**What is needed:** In the data below, how many lines contain the string "link"? Give only the number.

**Provided data:**
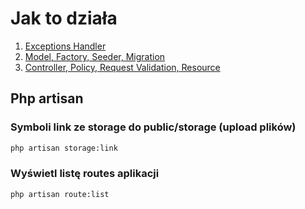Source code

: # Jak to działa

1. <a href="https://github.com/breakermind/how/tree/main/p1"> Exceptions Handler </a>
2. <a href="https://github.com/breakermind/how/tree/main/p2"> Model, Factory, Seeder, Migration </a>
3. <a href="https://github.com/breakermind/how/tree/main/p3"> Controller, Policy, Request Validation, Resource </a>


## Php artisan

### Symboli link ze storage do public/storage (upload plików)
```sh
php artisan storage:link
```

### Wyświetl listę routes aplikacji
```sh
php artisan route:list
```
* * *
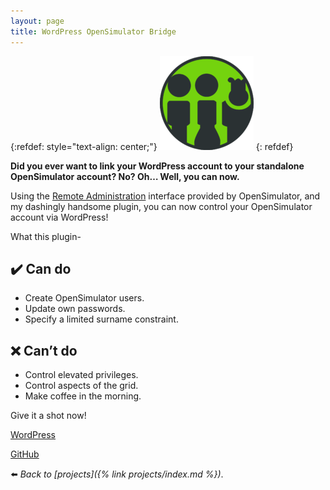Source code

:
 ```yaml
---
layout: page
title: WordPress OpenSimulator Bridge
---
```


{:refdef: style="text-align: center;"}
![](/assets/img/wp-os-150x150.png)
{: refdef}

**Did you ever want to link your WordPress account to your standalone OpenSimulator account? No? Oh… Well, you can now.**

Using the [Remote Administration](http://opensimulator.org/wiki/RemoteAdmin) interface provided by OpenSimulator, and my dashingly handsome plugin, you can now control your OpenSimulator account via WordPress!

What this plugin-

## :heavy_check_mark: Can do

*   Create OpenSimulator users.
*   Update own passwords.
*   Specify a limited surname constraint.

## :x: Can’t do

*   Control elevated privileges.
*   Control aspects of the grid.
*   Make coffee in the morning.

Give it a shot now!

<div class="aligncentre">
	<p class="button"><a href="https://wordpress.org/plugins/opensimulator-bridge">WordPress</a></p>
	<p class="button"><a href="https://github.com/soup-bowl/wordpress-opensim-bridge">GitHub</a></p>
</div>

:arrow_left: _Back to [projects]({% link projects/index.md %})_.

**Task solution:** 4